*PROBLEM STATEMENT*: Lines after the one containing "rot eingestellt sind." are to be omitted; print exactly each line from the start of the records up to and including it.

Collected data:
----------------------------------------

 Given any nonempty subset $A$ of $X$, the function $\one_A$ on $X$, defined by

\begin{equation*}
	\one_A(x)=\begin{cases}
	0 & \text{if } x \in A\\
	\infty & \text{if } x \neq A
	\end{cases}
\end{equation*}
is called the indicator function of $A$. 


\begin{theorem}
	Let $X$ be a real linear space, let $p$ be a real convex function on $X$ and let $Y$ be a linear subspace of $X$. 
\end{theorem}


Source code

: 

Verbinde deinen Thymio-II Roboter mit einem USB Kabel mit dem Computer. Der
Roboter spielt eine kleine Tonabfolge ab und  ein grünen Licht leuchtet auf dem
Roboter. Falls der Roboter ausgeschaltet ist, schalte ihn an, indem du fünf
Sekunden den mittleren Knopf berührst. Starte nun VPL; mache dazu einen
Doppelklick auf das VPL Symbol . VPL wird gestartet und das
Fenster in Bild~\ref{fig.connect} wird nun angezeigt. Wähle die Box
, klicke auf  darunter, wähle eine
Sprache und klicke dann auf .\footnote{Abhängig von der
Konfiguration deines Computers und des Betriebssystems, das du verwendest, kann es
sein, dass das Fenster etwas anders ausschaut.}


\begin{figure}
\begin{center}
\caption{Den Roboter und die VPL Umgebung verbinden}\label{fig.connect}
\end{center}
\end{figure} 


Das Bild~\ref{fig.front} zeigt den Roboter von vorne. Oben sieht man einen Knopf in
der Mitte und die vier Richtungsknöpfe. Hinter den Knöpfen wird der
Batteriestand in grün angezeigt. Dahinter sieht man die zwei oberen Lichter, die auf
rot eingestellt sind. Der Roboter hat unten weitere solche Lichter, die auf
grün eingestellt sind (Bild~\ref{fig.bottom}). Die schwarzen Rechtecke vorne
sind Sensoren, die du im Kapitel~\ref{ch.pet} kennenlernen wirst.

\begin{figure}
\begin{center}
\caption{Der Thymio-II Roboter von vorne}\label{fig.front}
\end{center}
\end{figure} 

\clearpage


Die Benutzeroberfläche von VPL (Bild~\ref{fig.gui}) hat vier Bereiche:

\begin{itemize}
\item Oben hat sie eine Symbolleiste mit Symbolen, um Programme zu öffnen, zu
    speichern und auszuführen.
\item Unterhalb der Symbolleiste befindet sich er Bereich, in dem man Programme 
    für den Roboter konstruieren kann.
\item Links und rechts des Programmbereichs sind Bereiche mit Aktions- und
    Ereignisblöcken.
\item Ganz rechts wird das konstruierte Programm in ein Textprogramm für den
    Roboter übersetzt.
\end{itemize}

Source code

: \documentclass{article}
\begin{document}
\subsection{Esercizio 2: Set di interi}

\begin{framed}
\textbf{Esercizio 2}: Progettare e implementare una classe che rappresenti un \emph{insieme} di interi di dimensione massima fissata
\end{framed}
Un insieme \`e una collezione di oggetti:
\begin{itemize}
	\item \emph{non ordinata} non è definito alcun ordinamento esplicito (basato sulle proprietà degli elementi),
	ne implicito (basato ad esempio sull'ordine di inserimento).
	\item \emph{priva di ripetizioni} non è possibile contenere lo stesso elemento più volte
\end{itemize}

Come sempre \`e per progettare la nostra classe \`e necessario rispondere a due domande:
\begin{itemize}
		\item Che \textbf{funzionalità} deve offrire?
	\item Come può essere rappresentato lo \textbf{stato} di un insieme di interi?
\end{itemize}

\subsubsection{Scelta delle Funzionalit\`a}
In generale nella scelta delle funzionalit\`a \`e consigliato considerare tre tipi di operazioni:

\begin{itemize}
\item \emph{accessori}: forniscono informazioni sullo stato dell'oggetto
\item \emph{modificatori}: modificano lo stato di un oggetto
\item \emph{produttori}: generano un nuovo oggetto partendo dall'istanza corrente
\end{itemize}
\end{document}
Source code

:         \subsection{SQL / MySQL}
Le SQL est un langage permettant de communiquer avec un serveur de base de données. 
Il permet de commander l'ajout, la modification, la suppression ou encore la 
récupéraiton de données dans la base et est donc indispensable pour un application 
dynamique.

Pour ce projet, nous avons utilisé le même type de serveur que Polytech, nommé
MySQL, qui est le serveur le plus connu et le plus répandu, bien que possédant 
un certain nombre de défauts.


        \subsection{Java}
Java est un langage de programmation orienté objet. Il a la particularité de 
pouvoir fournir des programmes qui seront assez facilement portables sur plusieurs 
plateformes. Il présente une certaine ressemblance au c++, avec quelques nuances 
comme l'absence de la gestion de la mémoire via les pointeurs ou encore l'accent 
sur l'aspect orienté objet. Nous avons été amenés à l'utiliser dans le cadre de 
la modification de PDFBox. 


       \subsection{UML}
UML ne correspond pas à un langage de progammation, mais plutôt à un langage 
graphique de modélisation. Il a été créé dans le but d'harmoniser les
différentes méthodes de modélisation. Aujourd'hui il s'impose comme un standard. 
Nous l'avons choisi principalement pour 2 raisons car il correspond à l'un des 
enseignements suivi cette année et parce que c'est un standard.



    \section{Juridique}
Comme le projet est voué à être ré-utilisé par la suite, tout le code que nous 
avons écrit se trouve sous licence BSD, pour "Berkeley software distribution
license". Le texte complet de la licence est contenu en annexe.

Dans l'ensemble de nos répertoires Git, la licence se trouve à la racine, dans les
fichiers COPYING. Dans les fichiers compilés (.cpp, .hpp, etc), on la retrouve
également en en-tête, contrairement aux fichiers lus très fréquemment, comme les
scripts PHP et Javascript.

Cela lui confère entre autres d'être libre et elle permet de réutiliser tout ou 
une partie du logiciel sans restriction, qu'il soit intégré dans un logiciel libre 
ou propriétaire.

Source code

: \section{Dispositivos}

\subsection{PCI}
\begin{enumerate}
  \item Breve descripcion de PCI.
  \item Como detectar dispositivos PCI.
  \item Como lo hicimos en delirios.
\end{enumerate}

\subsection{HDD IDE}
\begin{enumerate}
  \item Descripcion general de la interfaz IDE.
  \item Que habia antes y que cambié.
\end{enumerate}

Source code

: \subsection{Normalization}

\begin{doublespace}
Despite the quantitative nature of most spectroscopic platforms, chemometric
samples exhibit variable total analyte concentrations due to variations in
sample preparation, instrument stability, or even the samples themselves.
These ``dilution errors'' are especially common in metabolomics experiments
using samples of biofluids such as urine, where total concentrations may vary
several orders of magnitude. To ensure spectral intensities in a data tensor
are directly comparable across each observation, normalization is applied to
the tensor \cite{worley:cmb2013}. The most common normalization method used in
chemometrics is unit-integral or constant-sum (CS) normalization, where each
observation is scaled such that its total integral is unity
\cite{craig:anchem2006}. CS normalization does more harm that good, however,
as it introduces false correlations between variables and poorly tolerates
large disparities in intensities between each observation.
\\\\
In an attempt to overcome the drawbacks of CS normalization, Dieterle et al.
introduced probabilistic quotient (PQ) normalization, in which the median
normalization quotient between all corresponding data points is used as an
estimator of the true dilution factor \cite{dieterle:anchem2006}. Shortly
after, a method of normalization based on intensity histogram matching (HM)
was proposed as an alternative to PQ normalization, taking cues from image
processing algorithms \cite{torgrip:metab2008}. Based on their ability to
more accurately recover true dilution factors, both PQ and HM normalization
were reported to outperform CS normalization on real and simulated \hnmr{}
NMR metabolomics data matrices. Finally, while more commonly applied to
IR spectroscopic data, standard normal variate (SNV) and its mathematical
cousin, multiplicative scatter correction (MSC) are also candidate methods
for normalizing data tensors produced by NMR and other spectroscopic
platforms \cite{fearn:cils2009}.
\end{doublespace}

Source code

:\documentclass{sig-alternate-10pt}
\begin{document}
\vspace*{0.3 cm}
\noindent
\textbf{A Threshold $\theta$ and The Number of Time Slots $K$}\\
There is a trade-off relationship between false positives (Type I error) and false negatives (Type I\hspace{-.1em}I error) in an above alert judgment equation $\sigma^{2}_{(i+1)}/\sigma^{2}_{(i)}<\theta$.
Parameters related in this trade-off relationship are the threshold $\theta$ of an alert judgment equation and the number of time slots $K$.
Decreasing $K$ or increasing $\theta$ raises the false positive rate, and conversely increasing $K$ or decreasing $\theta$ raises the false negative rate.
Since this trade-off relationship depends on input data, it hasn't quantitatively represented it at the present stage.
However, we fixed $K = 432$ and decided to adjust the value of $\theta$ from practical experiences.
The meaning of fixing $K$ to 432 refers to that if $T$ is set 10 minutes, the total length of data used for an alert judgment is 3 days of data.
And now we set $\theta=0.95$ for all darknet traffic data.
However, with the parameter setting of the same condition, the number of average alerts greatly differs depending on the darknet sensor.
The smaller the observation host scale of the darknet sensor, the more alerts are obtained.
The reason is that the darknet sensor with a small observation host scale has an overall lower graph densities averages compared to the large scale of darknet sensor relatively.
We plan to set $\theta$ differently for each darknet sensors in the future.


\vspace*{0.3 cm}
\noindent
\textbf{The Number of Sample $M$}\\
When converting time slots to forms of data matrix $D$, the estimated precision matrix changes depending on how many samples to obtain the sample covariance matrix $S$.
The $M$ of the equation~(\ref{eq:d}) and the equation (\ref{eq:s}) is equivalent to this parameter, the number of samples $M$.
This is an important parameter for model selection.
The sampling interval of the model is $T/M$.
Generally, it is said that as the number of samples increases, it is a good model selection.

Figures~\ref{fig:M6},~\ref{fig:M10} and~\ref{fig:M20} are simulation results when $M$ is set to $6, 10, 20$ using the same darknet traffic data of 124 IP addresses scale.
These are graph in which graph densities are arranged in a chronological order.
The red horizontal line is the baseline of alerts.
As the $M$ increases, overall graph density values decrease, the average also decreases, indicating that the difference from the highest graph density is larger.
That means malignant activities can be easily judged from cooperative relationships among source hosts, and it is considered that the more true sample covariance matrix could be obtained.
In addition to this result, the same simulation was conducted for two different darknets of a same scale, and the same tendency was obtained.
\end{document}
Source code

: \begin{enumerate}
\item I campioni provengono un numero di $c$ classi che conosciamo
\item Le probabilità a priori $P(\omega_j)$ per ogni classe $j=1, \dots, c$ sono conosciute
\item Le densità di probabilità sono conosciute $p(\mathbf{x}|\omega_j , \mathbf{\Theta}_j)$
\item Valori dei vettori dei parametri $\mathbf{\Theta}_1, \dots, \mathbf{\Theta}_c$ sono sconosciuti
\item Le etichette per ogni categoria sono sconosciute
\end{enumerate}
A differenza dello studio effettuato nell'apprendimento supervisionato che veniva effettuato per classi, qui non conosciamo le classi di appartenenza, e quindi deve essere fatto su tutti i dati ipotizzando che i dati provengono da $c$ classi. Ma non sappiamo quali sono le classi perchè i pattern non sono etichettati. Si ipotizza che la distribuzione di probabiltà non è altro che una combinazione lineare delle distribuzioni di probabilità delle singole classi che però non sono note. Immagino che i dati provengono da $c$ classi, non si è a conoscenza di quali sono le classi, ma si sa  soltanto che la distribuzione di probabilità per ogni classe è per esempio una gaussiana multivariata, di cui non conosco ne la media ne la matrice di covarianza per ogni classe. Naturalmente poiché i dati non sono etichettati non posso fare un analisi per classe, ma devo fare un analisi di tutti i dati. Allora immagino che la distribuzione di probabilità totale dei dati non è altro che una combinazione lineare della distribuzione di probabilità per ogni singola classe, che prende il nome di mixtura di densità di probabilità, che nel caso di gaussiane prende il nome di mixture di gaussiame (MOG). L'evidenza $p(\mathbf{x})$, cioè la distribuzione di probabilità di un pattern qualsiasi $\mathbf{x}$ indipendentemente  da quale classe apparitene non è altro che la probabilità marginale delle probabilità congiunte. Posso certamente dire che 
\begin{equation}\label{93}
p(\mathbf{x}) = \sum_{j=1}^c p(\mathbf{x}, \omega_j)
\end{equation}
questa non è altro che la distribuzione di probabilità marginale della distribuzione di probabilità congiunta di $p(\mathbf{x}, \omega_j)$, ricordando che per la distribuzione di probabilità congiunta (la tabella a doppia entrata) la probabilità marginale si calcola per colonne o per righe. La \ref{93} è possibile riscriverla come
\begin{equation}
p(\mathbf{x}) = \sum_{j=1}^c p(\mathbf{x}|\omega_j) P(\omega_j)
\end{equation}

----------------------------------------

*REPLY TO THE EXERCISE*:
 Given any nonempty subset $A$ of $X$, the function $\one_A$ on $X$, defined by

\begin{equation*}
	\one_A(x)=\begin{cases}
	0 & \text{if } x \in A\\
	\infty & \text{if } x \neq A
	\end{cases}
\end{equation*}
is called the indicator function of $A$. 


\begin{theorem}
	Let $X$ be a real linear space, let $p$ be a real convex function on $X$ and let $Y$ be a linear subspace of $X$. 
\end{theorem}


Source code

: 

Verbinde deinen Thymio-II Roboter mit einem USB Kabel mit dem Computer. Der
Roboter spielt eine kleine Tonabfolge ab und  ein grünen Licht leuchtet auf dem
Roboter. Falls der Roboter ausgeschaltet ist, schalte ihn an, indem du fünf
Sekunden den mittleren Knopf berührst. Starte nun VPL; mache dazu einen
Doppelklick auf das VPL Symbol . VPL wird gestartet und das
Fenster in Bild~\ref{fig.connect} wird nun angezeigt. Wähle die Box
, klicke auf  darunter, wähle eine
Sprache und klicke dann auf .\footnote{Abhängig von der
Konfiguration deines Computers und des Betriebssystems, das du verwendest, kann es
sein, dass das Fenster etwas anders ausschaut.}


\begin{figure}
\begin{center}
\caption{Den Roboter und die VPL Umgebung verbinden}\label{fig.connect}
\end{center}
\end{figure} 


Das Bild~\ref{fig.front} zeigt den Roboter von vorne. Oben sieht man einen Knopf in
der Mitte und die vier Richtungsknöpfe. Hinter den Knöpfen wird der
Batteriestand in grün angezeigt. Dahinter sieht man die zwei oberen Lichter, die auf
rot eingestellt sind. Der Roboter hat unten weitere solche Lichter, die auf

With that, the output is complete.